About 15% of all Earth's biodiversity is in the Amazon.

The Amazon is home to 30 million inhabitants, most of them Indigenous people. These communities are effective and rightful guardians of their ancestral territories and rainforest ecosystems. Yet many Indigenous communities lack basic access to electricity and rely on imported gasoline for their energy needs.

Roads are paving the way for rapid deforestation in rainforest ecosystems. 

A rapidly expanding network of roads in the world’s largest tropical forest is degrading ecosystems and hastening climate change tipping points. For every kilometer of new road built in the Amazon, 40,000 square meters of forest are cleared.

 

The Opportunity

The Amazon is one of the few regions in the world without existing wide-scale infrastructure for transportation and electricity. How it is built will define the fate of the planet and the future of Indigenous territories.

We believe that the best way to preserve the rainforest is to empower its Indigenous custodians.
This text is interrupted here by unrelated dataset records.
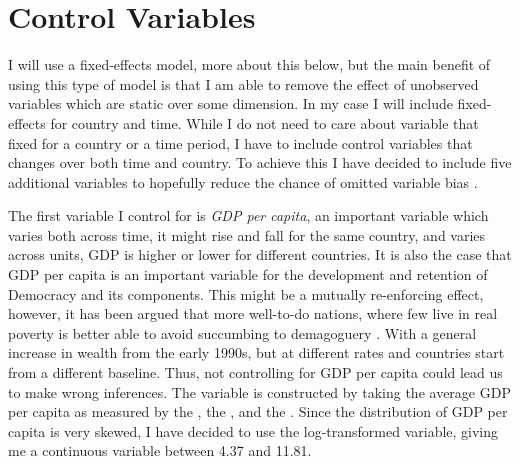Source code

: \section{Control Variables} \label{control}
I will use a fixed-effects model, more about this below, but the main benefit of using this type of model is that I am able to remove the effect of unobserved variables which are static over some dimension. In my case I will include fixed-effects for country and time. While I do not need to care about variable that fixed for a country or a time period,  I have to include control variables that changes over both time and country. To achieve this I have decided to include five additional variables to hopefully reduce the chance of omitted variable bias \citep[pp. 81-85]{wooldridge_econometric_2010}.

The first variable I control for is \textit{GDP per capita}, an important variable which varies both across time, it might rise and fall for the same country, and varies across units, GDP is higher or lower for different countries. It is also the case that GDP per capita is an important variable for the development and retention of Democracy and its components. This might be a mutually re-enforcing effect, however, it has been argued that more well-to-do nations, where few live in real poverty is better able to avoid succumbing to demagoguery \citep[p. 75]{lipset_social_1959}. With a general increase in wealth from the early 1990s, but at different rates and countries start from a different baseline. Thus, not controlling for GDP per capita could lead us to make wrong inferences. The variable is constructed by taking the average GDP per capita as measured by the \citet{world_bank_world_2025}, the \citet{imf_world_2025}, and the \citet{united_nations_statistics_division_national_2025}. Since the distribution of GDP per capita is very skewed, I have decided to use the log-transformed variable, giving me a continuous variable between 4.37 and 11.81. 

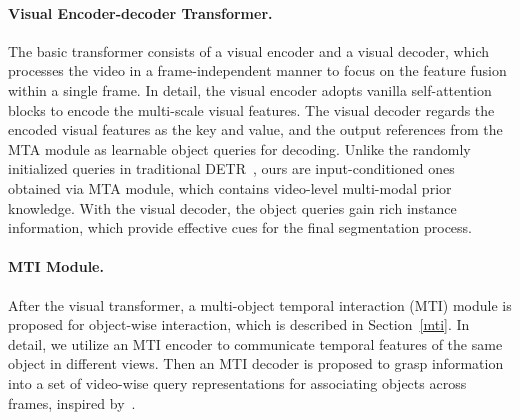 \documentclass{article}
\begin{document}
\paragraph{Visual Encoder-decoder Transformer.}
The basic transformer consists of a visual encoder and a visual decoder, which processes the video in a frame-independent manner to focus on the feature fusion within a single frame. In detail, the visual encoder adopts vanilla self-attention blocks to encode the multi-scale visual features. 
The visual decoder regards the encoded visual features as the key and value, and the output references from the MTA module as learnable object queries for decoding. 
Unlike the randomly initialized queries in traditional DETR~\cite{carion2020end}, ours are input-conditioned ones obtained via MTA module, which contains video-level multi-modal prior knowledge. With the visual decoder, the object queries gain rich instance information, which provide effective cues for the final segmentation process.


\paragraph{MTI Module.}
After the visual transformer, a multi-object temporal interaction (MTI) module is proposed for object-wise interaction, which is described in Section~\ref{mti}. In detail, we utilize an MTI encoder to communicate temporal features of the same object in different views. Then an MTI decoder is proposed to grasp information into a set of video-wise query representations for associating objects across frames, inspired by~\cite{heo2022vita}. 
\end{document}
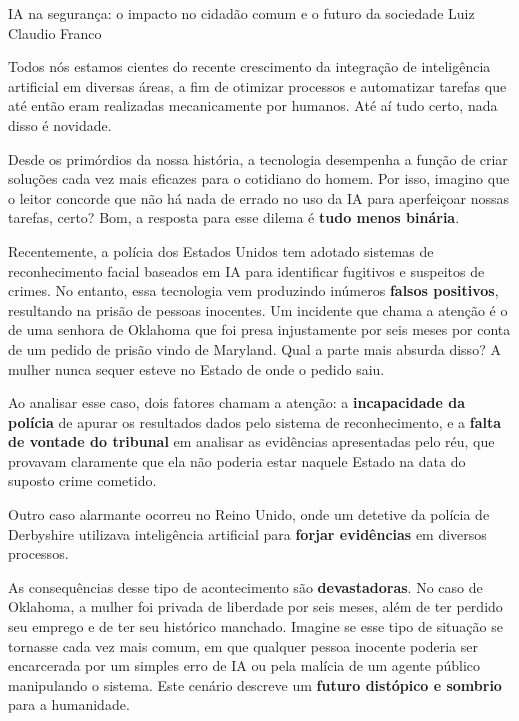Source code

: \hypearticle
{IA na segurança: o impacto no cidadão comum e o futuro da sociedade}
{Luiz Claudio Franco}
{

Todos nós estamos cientes do recente crescimento da integração de inteligência artificial em diversas áreas, a fim de otimizar processos e automatizar tarefas que até então eram realizadas mecanicamente por humanos. Até aí tudo certo, nada disso é novidade.\par

Desde os primórdios da nossa história, a tecnologia desempenha a função de criar soluções cada vez mais eficazes para o cotidiano do homem. Por isso, imagino que o leitor concorde que não há nada de errado no uso da IA para aperfeiçoar nossas tarefas, certo? Bom, a resposta para esse dilema é \textbf{tudo menos binária}.\par

Recentemente, a polícia dos Estados Unidos tem adotado sistemas de reconhecimento facial baseados em IA para identificar fugitivos e suspeitos de crimes. No entanto, essa tecnologia vem produzindo inúmeros \textbf{falsos positivos}, resultando na prisão de pessoas inocentes. Um incidente que chama a atenção é o de uma senhora de Oklahoma que foi presa injustamente por seis meses por conta de um pedido de prisão vindo de Maryland. Qual a parte mais absurda disso? A mulher nunca sequer esteve no Estado de onde o pedido saiu.\par

Ao analisar esse caso, dois fatores chamam a atenção: a \textbf{incapacidade da polícia} de apurar os resultados dados pelo sistema de reconhecimento, e a \textbf{falta de vontade do tribunal} em analisar as evidências apresentadas pelo réu, que provavam claramente que ela não poderia estar naquele Estado na data do suposto crime cometido.\par

Outro caso alarmante ocorreu no Reino Unido, onde um detetive da polícia de Derbyshire utilizava inteligência artificial para \textbf{forjar evidências} em diversos processos.\par

As consequências desse tipo de acontecimento são \textbf{devastadoras}. No caso de Oklahoma, a mulher foi privada de liberdade por seis meses, além de ter perdido seu emprego e de ter seu histórico manchado. Imagine se esse tipo de situação se tornasse cada vez mais comum, em que qualquer pessoa inocente poderia ser encarcerada por um simples erro de IA ou pela malícia de um agente público manipulando o sistema. Este cenário descreve um \textbf{futuro distópico e sombrio} para a humanidade.\par

}
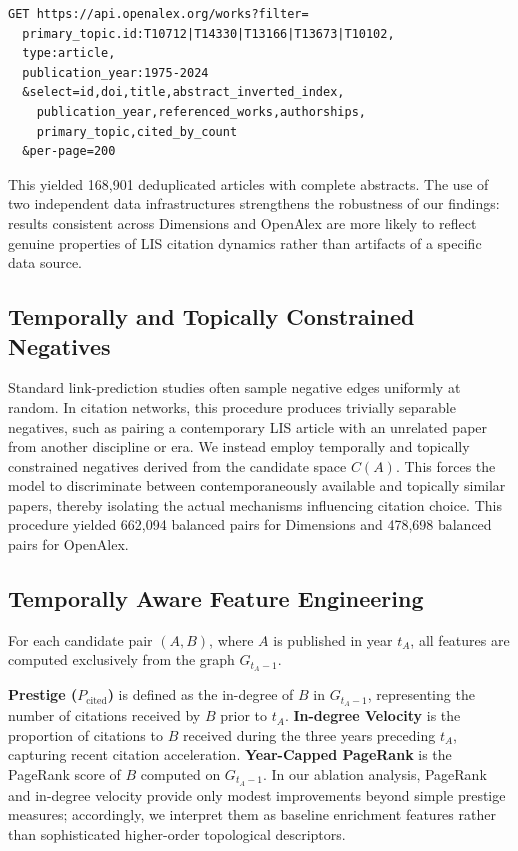 \documentclass[11pt,a4paper]{article}
\begin{document}
\begin{verbatim}
GET https://api.openalex.org/works?filter=
  primary_topic.id:T10712|T14330|T13166|T13673|T10102,
  type:article,
  publication_year:1975-2024
  &select=id,doi,title,abstract_inverted_index,
    publication_year,referenced_works,authorships,
    primary_topic,cited_by_count
  &per-page=200
\end{verbatim}

This yielded 168,901 deduplicated articles with complete abstracts. The use of two independent data infrastructures strengthens the robustness of our findings: results consistent across Dimensions and OpenAlex are more likely to reflect genuine properties of LIS citation dynamics rather than artifacts of a specific data source.

\subsection{Temporally and Topically Constrained Negatives}

Standard link-prediction studies often sample negative edges uniformly at random. In citation networks, this procedure produces trivially separable negatives, such as pairing a contemporary LIS article with an unrelated paper from another discipline or era. We instead employ temporally and topically constrained negatives derived from the candidate space \(C(A)\). This forces the model to discriminate between contemporaneously available and topically similar papers, thereby isolating the actual mechanisms influencing citation choice. This procedure yielded 662,094 balanced pairs for Dimensions and 478,698 balanced pairs for OpenAlex.

\subsection{Temporally Aware Feature Engineering}

For each candidate pair \((A,B)\), where \(A\) is published in year \(t_A\), all features are computed exclusively from the graph \(G_{t_A-1}\).

\textbf{Prestige (\(P_{\mathrm{cited}}\))} is defined as the in-degree of \(B\) in \(G_{t_A-1}\), representing the number of citations received by \(B\) prior to \(t_A\). \textbf{In-degree Velocity} is the proportion of citations to \(B\) received during the three years preceding \(t_A\), capturing recent citation acceleration. \textbf{Year-Capped PageRank} is the PageRank score of \(B\) computed on \(G_{t_A-1}\). In our ablation analysis, PageRank and in-degree velocity provide only modest improvements beyond simple prestige measures; accordingly, we interpret them as baseline enrichment features rather than sophisticated higher-order topological descriptors.
\end{document}
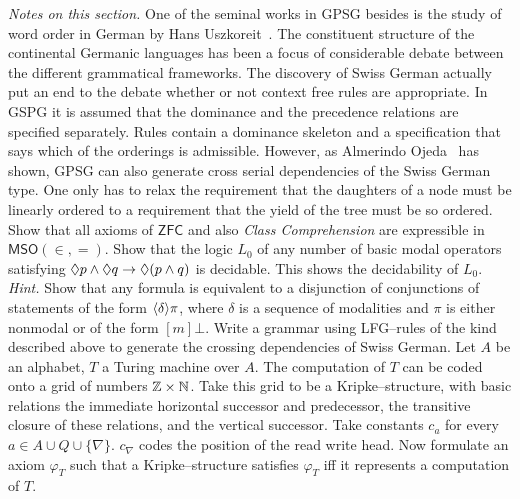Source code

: {\it Notes on this section.} One of the seminal works in GPSG 
besides \cite{gazdarpullumsag:gpsg} is the study of word order 
in German 
by Hans Uszkoreit~. 
The constituent structure of the continental Germanic languages has been 
a focus of considerable debate between the different grammatical frameworks.
The discovery of Swiss German 
actually put an end to the debate
whether or not context free rules are appropriate. In GSPG it is
assumed that the dominance and the precedence relations are
specified separately. Rules contain a dominance skeleton and a
specification that says which of the orderings is admissible.
However, as Almerindo Ojeda~ has shown,
GPSG can also generate cross serial dependencies of the Swiss
German type. One only has to relax the requirement that the
daughters of a node must be linearly ordered to a requirement that
the yield of the tree must be so ordered.
\vplatz 
\exercise 
Show that all axioms of $\mathsf{ZFC}$ and also {\sl Class Comprehension} 
are expressible in $\mathsf{MSO}(\boldsymbol{\in}, \boldsymbol{=})$.
\vplatz 
\exercise 
Show that the logic $L_0$ of any number of basic
modal operators satisfying $\lozenge p \wedge \lozenge q \rightarrow \lozenge (p \wedge q)$
is decidable. This shows the decidability of $L_0$. {\it Hint.}
Show that any formula is equivalent to a disjunction of
conjunctions of statements of the form $\langle \delta\rangle\pi$, where
$\delta$ is a sequence of modalities and $\pi$ is either nonmodal
or of the form $[m]\bot$.
\vplatz 
\exercise 
Write a grammar using LFG--rules of the kind described above to 
generate the crossing dependencies of Swiss German.
\vplatz 
\exercise 
Let $A$ be an alphabet, $T$ a Turing machine over $A$. The computation 
of $T$ can be coded onto a grid of numbers $\mathbb{Z} \times \mathbb{N}$. Take this 
grid to be a Kripke--structure, with basic relations the immediate 
horizontal successor and predecessor, the transitive closure of these
relations, and the vertical successor. Take constants $c_a$ for
every $a \in A \cup Q \cup \{\nabla\}$. $c_{\nabla}$ codes the
position of the read write head. Now formulate an axiom
$\varphi_T$ such that a Kripke--structure satisfies $\varphi_T$ 
iff it represents a computation of $T$.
Research from the Conservation Strategy Fund shows that support for roads in Achaur communities dropped from 41% to 2% after the introduction of solar transport options.¹ By building community-controlled solar infrastructure and technical capacity in vulnerable territories, we are strengthening traditional cultures and activating economic alternatives to extractive development across the Amazon. 

¹  Vilela, Thaís, and Sophía Espinoza. “Analysis of electric transportation in the Ecuadorian Amazon.” Conservation Policy in Brief. Conservation Strategy Fund, October 2023.